[Data extracted from a collection]
_ _ _

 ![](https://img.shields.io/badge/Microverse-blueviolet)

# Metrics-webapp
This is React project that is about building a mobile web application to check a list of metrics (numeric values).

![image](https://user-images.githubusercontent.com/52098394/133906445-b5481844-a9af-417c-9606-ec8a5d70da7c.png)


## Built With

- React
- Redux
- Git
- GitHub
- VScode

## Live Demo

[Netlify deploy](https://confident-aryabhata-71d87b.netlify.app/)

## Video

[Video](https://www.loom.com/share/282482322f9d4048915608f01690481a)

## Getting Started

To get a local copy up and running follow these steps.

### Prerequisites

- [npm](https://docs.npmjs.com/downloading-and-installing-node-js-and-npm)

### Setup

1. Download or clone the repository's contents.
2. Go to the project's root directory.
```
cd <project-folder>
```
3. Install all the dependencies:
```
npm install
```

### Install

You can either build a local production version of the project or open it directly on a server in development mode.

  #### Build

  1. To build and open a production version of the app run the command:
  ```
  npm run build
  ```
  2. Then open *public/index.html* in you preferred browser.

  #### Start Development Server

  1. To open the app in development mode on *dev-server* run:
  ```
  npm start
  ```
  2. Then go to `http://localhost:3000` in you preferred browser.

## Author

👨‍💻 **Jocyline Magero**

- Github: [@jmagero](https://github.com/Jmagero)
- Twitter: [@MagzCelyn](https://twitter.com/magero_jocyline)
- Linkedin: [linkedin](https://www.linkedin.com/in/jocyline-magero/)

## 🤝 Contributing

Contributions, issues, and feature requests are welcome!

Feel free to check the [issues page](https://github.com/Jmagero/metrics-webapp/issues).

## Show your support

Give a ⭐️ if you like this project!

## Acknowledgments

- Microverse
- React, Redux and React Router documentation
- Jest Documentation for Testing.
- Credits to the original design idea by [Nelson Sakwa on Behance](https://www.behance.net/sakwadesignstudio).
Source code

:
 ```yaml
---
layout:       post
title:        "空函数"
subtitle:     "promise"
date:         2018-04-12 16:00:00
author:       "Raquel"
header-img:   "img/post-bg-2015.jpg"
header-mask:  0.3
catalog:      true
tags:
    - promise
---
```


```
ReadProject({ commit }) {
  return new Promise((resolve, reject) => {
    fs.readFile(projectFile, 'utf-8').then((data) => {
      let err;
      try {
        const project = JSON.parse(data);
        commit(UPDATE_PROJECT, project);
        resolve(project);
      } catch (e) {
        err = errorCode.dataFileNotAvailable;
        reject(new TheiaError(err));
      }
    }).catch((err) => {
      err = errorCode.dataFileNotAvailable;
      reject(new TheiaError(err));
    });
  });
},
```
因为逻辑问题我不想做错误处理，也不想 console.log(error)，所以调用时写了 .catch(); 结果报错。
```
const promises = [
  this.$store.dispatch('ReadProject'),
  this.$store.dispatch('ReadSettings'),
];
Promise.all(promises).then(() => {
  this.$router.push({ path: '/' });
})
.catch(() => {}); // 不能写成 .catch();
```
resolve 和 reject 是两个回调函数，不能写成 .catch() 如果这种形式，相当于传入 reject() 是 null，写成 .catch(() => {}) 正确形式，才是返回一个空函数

_ _ _

:: WORK REQUIRED ::
Transcribe the records above from the line holding "- Github: [@jmagero](https://github.com/Jmagero)" down to the line holding "- Jest Documentation for Testing.", inclusive, without adding anything.

:: EXERCISE SOLUTION ::
- Github: [@jmagero](https://github.com/Jmagero)
- Twitter: [@MagzCelyn](https://twitter.com/magero_jocyline)
- Linkedin: [linkedin](https://www.linkedin.com/in/jocyline-magero/)

## 🤝 Contributing

Contributions, issues, and feature requests are welcome!

Feel free to check the [issues page](https://github.com/Jmagero/metrics-webapp/issues).

## Show your support

Give a ⭐️ if you like this project!

## Acknowledgments

- Microverse
- React, Redux and React Router documentation
- Jest Documentation for Testing.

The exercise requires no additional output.